Copy out each line below that has the word "well" in it.

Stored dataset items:
[Start of section]

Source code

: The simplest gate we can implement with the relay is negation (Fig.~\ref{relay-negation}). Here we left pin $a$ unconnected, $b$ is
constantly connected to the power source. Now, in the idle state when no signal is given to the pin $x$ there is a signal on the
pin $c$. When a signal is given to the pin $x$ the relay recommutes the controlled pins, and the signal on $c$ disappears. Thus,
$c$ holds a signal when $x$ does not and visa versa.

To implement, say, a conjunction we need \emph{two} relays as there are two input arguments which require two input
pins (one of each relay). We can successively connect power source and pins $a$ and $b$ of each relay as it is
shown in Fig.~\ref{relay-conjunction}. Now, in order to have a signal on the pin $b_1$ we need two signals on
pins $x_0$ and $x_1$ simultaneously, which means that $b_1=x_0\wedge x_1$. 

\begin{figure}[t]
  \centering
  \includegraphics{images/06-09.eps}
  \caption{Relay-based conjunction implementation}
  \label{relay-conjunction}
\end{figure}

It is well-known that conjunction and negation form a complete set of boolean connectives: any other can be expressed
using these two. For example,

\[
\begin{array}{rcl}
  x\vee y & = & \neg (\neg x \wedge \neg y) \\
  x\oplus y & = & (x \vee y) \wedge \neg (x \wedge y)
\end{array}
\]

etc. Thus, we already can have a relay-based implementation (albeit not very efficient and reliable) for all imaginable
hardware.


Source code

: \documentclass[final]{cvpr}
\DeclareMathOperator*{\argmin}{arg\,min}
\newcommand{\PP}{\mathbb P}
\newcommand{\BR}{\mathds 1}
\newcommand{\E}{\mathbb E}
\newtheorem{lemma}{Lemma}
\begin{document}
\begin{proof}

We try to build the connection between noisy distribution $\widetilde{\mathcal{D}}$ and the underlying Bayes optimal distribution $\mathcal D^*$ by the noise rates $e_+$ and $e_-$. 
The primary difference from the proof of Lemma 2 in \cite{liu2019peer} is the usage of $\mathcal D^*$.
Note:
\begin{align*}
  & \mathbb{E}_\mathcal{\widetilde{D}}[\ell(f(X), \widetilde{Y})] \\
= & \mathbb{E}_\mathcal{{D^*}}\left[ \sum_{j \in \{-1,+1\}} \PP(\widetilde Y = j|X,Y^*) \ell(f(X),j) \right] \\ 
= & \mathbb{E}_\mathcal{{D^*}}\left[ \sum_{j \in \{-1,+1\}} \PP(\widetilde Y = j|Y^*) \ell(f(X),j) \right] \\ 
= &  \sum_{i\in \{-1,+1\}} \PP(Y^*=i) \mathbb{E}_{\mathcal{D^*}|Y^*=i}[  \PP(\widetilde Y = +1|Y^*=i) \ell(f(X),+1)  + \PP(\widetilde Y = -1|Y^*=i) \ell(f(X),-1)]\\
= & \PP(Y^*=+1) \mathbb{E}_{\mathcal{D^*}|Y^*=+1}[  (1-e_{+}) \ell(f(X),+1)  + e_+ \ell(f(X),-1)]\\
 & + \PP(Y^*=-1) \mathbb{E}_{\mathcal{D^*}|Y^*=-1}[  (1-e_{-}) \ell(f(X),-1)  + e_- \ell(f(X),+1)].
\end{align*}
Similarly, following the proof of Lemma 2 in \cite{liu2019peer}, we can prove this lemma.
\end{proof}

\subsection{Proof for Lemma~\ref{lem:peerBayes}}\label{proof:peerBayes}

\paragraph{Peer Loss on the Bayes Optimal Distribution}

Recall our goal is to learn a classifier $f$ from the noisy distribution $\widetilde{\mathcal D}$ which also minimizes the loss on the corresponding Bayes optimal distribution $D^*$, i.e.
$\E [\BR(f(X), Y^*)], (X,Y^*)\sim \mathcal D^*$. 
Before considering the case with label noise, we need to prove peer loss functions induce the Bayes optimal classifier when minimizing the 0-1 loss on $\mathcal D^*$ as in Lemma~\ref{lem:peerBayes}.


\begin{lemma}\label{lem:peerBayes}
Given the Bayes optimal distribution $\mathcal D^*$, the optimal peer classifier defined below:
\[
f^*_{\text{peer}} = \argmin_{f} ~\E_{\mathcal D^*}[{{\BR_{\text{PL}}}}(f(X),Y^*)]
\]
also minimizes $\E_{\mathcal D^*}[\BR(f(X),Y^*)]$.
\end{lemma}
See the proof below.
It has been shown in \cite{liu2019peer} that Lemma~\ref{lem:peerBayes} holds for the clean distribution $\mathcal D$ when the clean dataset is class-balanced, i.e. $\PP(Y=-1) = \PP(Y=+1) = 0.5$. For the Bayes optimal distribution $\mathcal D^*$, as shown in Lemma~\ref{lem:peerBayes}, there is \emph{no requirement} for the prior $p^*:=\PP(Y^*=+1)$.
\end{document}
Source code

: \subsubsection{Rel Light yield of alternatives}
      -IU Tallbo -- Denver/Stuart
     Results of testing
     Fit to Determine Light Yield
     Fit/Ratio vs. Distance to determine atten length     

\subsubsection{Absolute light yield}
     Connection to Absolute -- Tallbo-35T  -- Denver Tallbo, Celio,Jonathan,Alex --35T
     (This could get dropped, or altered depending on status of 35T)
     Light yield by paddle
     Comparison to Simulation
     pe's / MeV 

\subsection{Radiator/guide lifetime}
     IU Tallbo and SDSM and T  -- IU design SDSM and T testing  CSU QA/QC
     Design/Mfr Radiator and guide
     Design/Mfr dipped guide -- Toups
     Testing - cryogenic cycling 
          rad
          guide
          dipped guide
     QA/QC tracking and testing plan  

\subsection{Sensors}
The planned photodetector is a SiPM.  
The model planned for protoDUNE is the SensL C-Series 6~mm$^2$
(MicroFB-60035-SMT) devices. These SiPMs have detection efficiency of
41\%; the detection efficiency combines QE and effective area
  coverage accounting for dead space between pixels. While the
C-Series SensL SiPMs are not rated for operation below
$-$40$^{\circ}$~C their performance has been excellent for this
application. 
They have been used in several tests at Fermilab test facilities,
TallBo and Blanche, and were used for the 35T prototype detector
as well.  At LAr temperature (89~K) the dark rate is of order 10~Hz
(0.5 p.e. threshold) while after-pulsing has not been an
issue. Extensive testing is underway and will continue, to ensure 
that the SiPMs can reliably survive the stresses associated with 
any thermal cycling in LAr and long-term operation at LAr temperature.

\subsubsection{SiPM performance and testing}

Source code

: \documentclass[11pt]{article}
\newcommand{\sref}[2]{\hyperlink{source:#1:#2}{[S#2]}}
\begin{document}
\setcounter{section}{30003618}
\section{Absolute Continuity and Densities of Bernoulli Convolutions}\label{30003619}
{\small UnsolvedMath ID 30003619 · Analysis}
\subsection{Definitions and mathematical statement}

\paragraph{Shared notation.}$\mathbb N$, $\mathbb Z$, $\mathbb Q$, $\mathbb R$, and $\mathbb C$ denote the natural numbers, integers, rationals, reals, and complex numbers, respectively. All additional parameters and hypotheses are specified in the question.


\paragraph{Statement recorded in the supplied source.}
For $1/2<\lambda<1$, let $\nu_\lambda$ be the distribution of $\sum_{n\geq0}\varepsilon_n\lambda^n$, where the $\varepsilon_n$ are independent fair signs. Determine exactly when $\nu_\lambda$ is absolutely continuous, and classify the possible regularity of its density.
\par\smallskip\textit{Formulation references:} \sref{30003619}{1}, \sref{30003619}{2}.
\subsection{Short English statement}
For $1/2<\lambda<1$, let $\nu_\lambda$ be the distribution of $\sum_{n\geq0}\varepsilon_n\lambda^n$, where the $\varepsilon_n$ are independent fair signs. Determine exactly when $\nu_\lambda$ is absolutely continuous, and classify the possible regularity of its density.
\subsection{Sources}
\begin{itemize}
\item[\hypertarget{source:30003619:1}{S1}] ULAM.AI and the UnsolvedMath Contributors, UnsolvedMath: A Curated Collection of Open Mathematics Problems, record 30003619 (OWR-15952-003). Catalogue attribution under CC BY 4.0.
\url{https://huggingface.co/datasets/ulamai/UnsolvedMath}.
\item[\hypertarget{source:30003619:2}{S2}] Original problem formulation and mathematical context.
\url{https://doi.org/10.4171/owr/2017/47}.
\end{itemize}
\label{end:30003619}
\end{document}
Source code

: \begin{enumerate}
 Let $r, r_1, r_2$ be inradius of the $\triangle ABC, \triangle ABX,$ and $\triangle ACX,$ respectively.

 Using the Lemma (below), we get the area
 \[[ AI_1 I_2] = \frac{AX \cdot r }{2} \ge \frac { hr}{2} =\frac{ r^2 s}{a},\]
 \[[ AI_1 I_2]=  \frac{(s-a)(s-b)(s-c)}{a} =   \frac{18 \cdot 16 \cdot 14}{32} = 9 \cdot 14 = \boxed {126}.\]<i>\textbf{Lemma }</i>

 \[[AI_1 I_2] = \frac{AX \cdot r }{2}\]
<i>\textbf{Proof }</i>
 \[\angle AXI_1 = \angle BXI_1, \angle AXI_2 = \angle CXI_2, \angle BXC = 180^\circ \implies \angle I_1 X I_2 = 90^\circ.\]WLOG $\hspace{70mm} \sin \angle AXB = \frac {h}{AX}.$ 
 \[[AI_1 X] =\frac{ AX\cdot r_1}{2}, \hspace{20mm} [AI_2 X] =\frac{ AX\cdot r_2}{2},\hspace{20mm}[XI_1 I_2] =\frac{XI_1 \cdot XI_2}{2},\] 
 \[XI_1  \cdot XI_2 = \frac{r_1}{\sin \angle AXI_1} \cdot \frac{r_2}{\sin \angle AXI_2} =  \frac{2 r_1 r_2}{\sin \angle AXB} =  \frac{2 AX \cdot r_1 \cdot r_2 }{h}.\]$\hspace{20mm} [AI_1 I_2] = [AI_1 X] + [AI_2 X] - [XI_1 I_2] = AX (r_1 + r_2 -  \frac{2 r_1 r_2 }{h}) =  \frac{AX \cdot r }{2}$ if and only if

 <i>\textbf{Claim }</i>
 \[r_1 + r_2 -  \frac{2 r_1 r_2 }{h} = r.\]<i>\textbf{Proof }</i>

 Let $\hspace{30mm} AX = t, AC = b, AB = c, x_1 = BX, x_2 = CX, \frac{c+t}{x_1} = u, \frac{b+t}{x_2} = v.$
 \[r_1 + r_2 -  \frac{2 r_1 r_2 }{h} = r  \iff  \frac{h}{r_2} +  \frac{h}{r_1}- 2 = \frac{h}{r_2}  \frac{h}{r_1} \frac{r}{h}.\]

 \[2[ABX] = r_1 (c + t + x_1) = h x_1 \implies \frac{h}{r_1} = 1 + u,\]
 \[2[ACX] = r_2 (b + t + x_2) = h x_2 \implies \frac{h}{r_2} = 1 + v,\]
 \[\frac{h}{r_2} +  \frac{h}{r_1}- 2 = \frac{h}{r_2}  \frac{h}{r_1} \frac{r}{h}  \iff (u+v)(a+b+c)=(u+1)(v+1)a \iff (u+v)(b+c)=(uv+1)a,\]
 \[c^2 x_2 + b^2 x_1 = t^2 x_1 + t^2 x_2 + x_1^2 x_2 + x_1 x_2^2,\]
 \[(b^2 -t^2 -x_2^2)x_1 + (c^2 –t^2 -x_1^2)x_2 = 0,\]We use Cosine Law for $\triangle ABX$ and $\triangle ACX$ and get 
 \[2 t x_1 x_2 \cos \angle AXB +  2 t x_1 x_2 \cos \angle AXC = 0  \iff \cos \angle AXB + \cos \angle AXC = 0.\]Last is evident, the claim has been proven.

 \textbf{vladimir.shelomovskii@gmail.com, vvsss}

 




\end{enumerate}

[End of section]

Result of the exercise:
It is well-known that conjunction and negation form a complete set of boolean connectives: any other can be expressed
as well.  At LAr temperature (89~K) the dark rate is of order 10~Hz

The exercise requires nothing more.